### YOUR INSTRUCTIONS:
Below are the entries; transcribe them exactly and drop every picture.

### DATA PROVIDED:
□ □ □ □ □ □ □

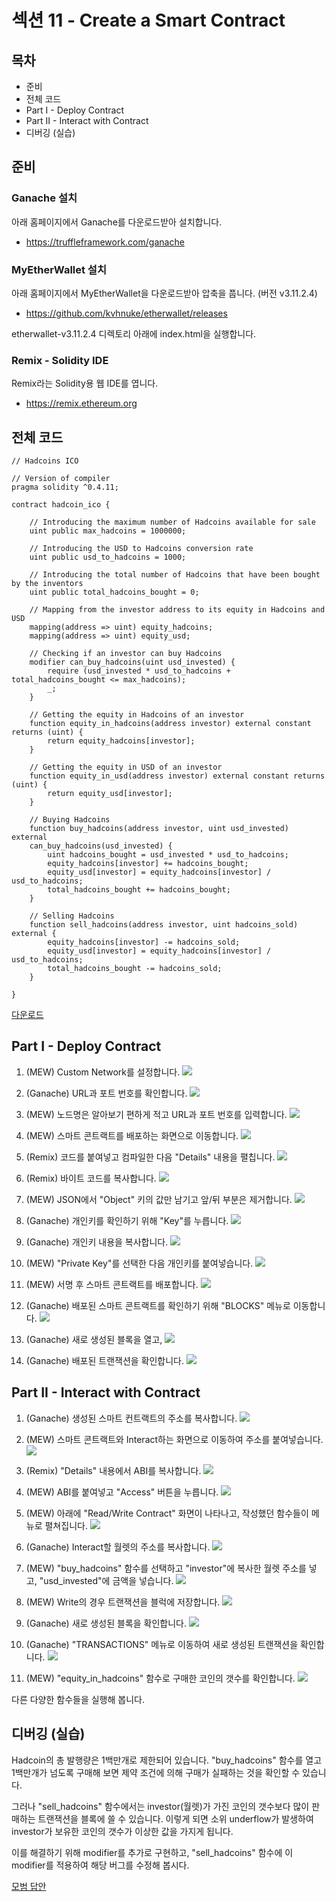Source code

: 섹션 11 - Create a Smart Contract
====

목차
----

* 준비
* 전체 코드
* Part I - Deploy Contract
* Part II - Interact with Contract
* 디버깅 (실습)


준비
----

### Ganache 설치

아래 홈페이지에서 Ganache를 다운로드받아 설치합니다.
- https://truffleframework.com/ganache
  
### MyEtherWallet 설치

아래 홈페이지에서 MyEtherWallet을 다운로드받아 압축을 풉니다. (버전 v3.11.2.4)
- https://github.com/kvhnuke/etherwallet/releases

etherwallet-v3.11.2.4 디렉토리 아래에 index.html을 실행합니다.

### Remix - Solidity IDE

Remix라는 Solidity용 웹 IDE를 엽니다.
- https://remix.ethereum.org


전체 코드
----

```solidity
// Hadcoins ICO

// Version of compiler
pragma solidity ^0.4.11;

contract hadcoin_ico {

    // Introducing the maximum number of Hadcoins available for sale
    uint public max_hadcoins = 1000000;

    // Introducing the USD to Hadcoins conversion rate
    uint public usd_to_hadcoins = 1000;

    // Introducing the total number of Hadcoins that have been bought by the inventors
    uint public total_hadcoins_bought = 0;

    // Mapping from the investor address to its equity in Hadcoins and USD
    mapping(address => uint) equity_hadcoins;
    mapping(address => uint) equity_usd;

    // Checking if an investor can buy Hadcoins
    modifier can_buy_hadcoins(uint usd_invested) {
        require (usd_invested * usd_to_hadcoins + total_hadcoins_bought <= max_hadcoins);
        _;
    }

    // Getting the equity in Hadcoins of an investor
    function equity_in_hadcoins(address investor) external constant returns (uint) {
        return equity_hadcoins[investor];
    }

    // Getting the equity in USD of an investor
    function equity_in_usd(address investor) external constant returns (uint) {
        return equity_usd[investor];
    }

    // Buying Hadcoins
    function buy_hadcoins(address investor, uint usd_invested) external
    can_buy_hadcoins(usd_invested) {
        uint hadcoins_bought = usd_invested * usd_to_hadcoins;
        equity_hadcoins[investor] += hadcoins_bought;
        equity_usd[investor] = equity_hadcoins[investor] / usd_to_hadcoins;
        total_hadcoins_bought += hadcoins_bought;
    }

    // Selling Hadcoins
    function sell_hadcoins(address investor, uint hadcoins_sold) external {
        equity_hadcoins[investor] -= hadcoins_sold;
        equity_usd[investor] = equity_hadcoins[investor] / usd_to_hadcoins;
        total_hadcoins_bought -= hadcoins_sold;
    }

}
```

[다운로드](hadcoins_ico.sol)


Part I - Deploy Contract
----

1. (MEW) Custom Network를 설정합니다.
![](img/1deploy/1-01.png)

2. (Ganache) URL과 포트 번호를 확인합니다.
![](img/1deploy/1-02.png)

3. (MEW) 노드명은 알아보기 편하게 적고 URL과 포트 번호를 입력합니다.
![](img/1deploy/1-03.png)

4. (MEW) 스마트 콘트랙트를 배포하는 화면으로 이동합니다.
![](img/1deploy/1-04.png)

5. (Remix) 코드를 붙여넣고 컴파일한 다음 "Details" 내용을 펼칩니다.
![](img/1deploy/1-05.png)

6. (Remix) 바이트 코드를 복사합니다.
![](img/1deploy/1-06.png)

7. (MEW) JSON에서 "Object" 키의 값만 남기고 앞/뒤 부분은 제거합니다.
![](img/1deploy/1-07.png)

8. (Ganache) 개인키를 확인하기 위해 "Key"를 누릅니다.
![](img/1deploy/1-08.png)

9. (Ganache) 개인키 내용을 복사합니다.
![](img/1deploy/1-09.png)

10. (MEW) "Private Key"를 선택한 다음 개인키를 붙여넣습니다.
![](img/1deploy/1-10.png)

11. (MEW) 서명 후 스마트 콘트랙트를 배포합니다.
![](img/1deploy/1-11.png)

12. (Ganache) 배포된 스마트 콘트랙트를 확인하기 위해 "BLOCKS" 메뉴로 이동합니다.
![](img/1deploy/1-12.png)

13. (Ganache) 새로 생성된 블록을 열고,
![](img/1deploy/1-13.png)

14. (Ganache) 배포된 트랜잭션을 확인합니다.
![](img/1deploy/1-14.png)


Part II - Interact with Contract
----

1. (Ganache) 생성된 스마트 컨트랙트의 주소를 복사합니다.
![](img/2interact/2-01.png)

2. (MEW) 스마트 콘트랙트와 Interact하는 화면으로 이동하여 주소를 붙여넣습니다.
![](img/2interact/2-02.png)

3. (Remix) "Details" 내용에서 ABI를 복사합니다.
![](img/2interact/2-03.png)

4. (MEW) ABI를 붙여넣고 "Access" 버튼을 누릅니다.
![](img/2interact/2-04.png)

5. (MEW) 아래에 "Read/Write Contract" 화면이 나타나고, 작성했던 함수들이 메뉴로 펼쳐집니다.
![](img/2interact/2-05.png)

6. (Ganache) Interact할 월렛의 주소를 복사합니다.
![](img/2interact/2-06.png)

7. (MEW) "buy_hadcoins" 함수를 선택하고 "investor"에 복사한 월렛 주소를 넣고, "usd_invested"에 금액을 넣습니다.
![](img/2interact/2-07.png)

8. (MEW) Write의 경우 트랜잭션을 블럭에 저장합니다.
![](img/2interact/2-08.png)

9. (Ganache) 새로 생성된 블록을 확인합니다.
![](img/2interact/2-09.png)

10. (Ganache) "TRANSACTIONS" 메뉴로 이동하여 새로 생성된 트랜잭션을 확인합니다.
![](img/2interact/2-10.png)

11. (MEW) "equity_in_hadcoins" 함수로 구매한 코인의 갯수를 확인합니다.
![](img/2interact/2-11.png)

다른 다양한 함수들을 실행해 봅니다.


디버깅 (실습)
----

Hadcoin의 총 발행량은 1백만개로 제한되어 있습니다. "buy_hadcoins" 함수를 열고 1백만개가 넘도록 구매해 보면 제약 조건에 의해 구매가 실패하는 것을 확인할 수 있습니다.

그러나 "sell_hadcoins" 함수에서는 investor(월렛)가 가진 코인의 갯수보다 많이 판매하는 트랜잭션을 블록에 쓸 수 있습니다. 이렇게 되면 소위 underflow가 발생하여 investor가 보유한 코인의 갯수가 이상한 값을 가지게 됩니다.

이를 해결하기 위해 modifier를 추가로 구현하고, "sell_hadcoins" 함수에 이 modifier를 적용하여 해당 버그를 수정해 봅시다.

[모범 답안](hadcoins_ico_debug.png)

□ □ □ □ □ □ □

### WRITTEN SOLUTION:
Source code

: 섹션 11 - Create a Smart Contract
====

목차
----

* 준비
* 전체 코드
* Part I - Deploy Contract
* Part II - Interact with Contract
* 디버깅 (실습)


준비
----

### Ganache 설치

아래 홈페이지에서 Ganache를 다운로드받아 설치합니다.
- https://truffleframework.com/ganache
  
### MyEtherWallet 설치

아래 홈페이지에서 MyEtherWallet을 다운로드받아 압축을 풉니다. (버전 v3.11.2.4)
- https://github.com/kvhnuke/etherwallet/releases

etherwallet-v3.11.2.4 디렉토리 아래에 index.html을 실행합니다.

### Remix - Solidity IDE

Remix라는 Solidity용 웹 IDE를 엽니다.
- https://remix.ethereum.org


전체 코드
----

```solidity
// Hadcoins ICO

// Version of compiler
pragma solidity ^0.4.11;

contract hadcoin_ico {

    // Introducing the maximum number of Hadcoins available for sale
    uint public max_hadcoins = 1000000;

    // Introducing the USD to Hadcoins conversion rate
    uint public usd_to_hadcoins = 1000;

    // Introducing the total number of Hadcoins that have been bought by the inventors
    uint public total_hadcoins_bought = 0;

    // Mapping from the investor address to its equity in Hadcoins and USD
    mapping(address => uint) equity_hadcoins;
    mapping(address => uint) equity_usd;

    // Checking if an investor can buy Hadcoins
    modifier can_buy_hadcoins(uint usd_invested) {
        require (usd_invested * usd_to_hadcoins + total_hadcoins_bought <= max_hadcoins);
        _;
    }

    // Getting the equity in Hadcoins of an investor
    function equity_in_hadcoins(address investor) external constant returns (uint) {
        return equity_hadcoins[investor];
    }

    // Getting the equity in USD of an investor
    function equity_in_usd(address investor) external constant returns (uint) {
        return equity_usd[investor];
    }

    // Buying Hadcoins
    function buy_hadcoins(address investor, uint usd_invested) external
    can_buy_hadcoins(usd_invested) {
        uint hadcoins_bought = usd_invested * usd_to_hadcoins;
        equity_hadcoins[investor] += hadcoins_bought;
        equity_usd[investor] = equity_hadcoins[investor] / usd_to_hadcoins;
        total_hadcoins_bought += hadcoins_bought;
    }

    // Selling Hadcoins
    function sell_hadcoins(address investor, uint hadcoins_sold) external {
        equity_hadcoins[investor] -= hadcoins_sold;
        equity_usd[investor] = equity_hadcoins[investor] / usd_to_hadcoins;
        total_hadcoins_bought -= hadcoins_sold;
    }

}
```

[다운로드](hadcoins_ico.sol)


Part I - Deploy Contract
----

1. (MEW) Custom Network를 설정합니다.
![](img/1deploy/1-01.png)

2. (Ganache) URL과 포트 번호를 확인합니다.
![](img/1deploy/1-02.png)

3. (MEW) 노드명은 알아보기 편하게 적고 URL과 포트 번호를 입력합니다.
![](img/1deploy/1-03.png)

4. (MEW) 스마트 콘트랙트를 배포하는 화면으로 이동합니다.
![](img/1deploy/1-04.png)

5. (Remix) 코드를 붙여넣고 컴파일한 다음 "Details" 내용을 펼칩니다.
![](img/1deploy/1-05.png)

6. (Remix) 바이트 코드를 복사합니다.
![](img/1deploy/1-06.png)

7. (MEW) JSON에서 "Object" 키의 값만 남기고 앞/뒤 부분은 제거합니다.
![](img/1deploy/1-07.png)

8. (Ganache) 개인키를 확인하기 위해 "Key"를 누릅니다.
![](img/1deploy/1-08.png)

9. (Ganache) 개인키 내용을 복사합니다.
![](img/1deploy/1-09.png)

10. (MEW) "Private Key"를 선택한 다음 개인키를 붙여넣습니다.
![](img/1deploy/1-10.png)

11. (MEW) 서명 후 스마트 콘트랙트를 배포합니다.
![](img/1deploy/1-11.png)

12. (Ganache) 배포된 스마트 콘트랙트를 확인하기 위해 "BLOCKS" 메뉴로 이동합니다.
![](img/1deploy/1-12.png)

13. (Ganache) 새로 생성된 블록을 열고,
![](img/1deploy/1-13.png)

14. (Ganache) 배포된 트랜잭션을 확인합니다.
![](img/1deploy/1-14.png)


Part II - Interact with Contract
----

1. (Ganache) 생성된 스마트 컨트랙트의 주소를 복사합니다.
![](img/2interact/2-01.png)

2. (MEW) 스마트 콘트랙트와 Interact하는 화면으로 이동하여 주소를 붙여넣습니다.
![](img/2interact/2-02.png)

3. (Remix) "Details" 내용에서 ABI를 복사합니다.
![](img/2interact/2-03.png)

4. (MEW) ABI를 붙여넣고 "Access" 버튼을 누릅니다.
![](img/2interact/2-04.png)

5. (MEW) 아래에 "Read/Write Contract" 화면이 나타나고, 작성했던 함수들이 메뉴로 펼쳐집니다.
![](img/2interact/2-05.png)

6. (Ganache) Interact할 월렛의 주소를 복사합니다.
![](img/2interact/2-06.png)

7. (MEW) "buy_hadcoins" 함수를 선택하고 "investor"에 복사한 월렛 주소를 넣고, "usd_invested"에 금액을 넣습니다.
![](img/2interact/2-07.png)

8. (MEW) Write의 경우 트랜잭션을 블럭에 저장합니다.
![](img/2interact/2-08.png)

9. (Ganache) 새로 생성된 블록을 확인합니다.
![](img/2interact/2-09.png)

10. (Ganache) "TRANSACTIONS" 메뉴로 이동하여 새로 생성된 트랜잭션을 확인합니다.
![](img/2interact/2-10.png)

11. (MEW) "equity_in_hadcoins" 함수로 구매한 코인의 갯수를 확인합니다.
![](img/2interact/2-11.png)

다른 다양한 함수들을 실행해 봅니다.


디버깅 (실습)
----

Hadcoin의 총 발행량은 1백만개로 제한되어 있습니다. "buy_hadcoins" 함수를 열고 1백만개가 넘도록 구매해 보면 제약 조건에 의해 구매가 실패하는 것을 확인할 수 있습니다.

그러나 "sell_hadcoins" 함수에서는 investor(월렛)가 가진 코인의 갯수보다 많이 판매하는 트랜잭션을 블록에 쓸 수 있습니다. 이렇게 되면 소위 underflow가 발생하여 investor가 보유한 코인의 갯수가 이상한 값을 가지게 됩니다.

이를 해결하기 위해 modifier를 추가로 구현하고, "sell_hadcoins" 함수에 이 modifier를 적용하여 해당 버그를 수정해 봅시다.

[모범 답안](hadcoins_ico_debug.png)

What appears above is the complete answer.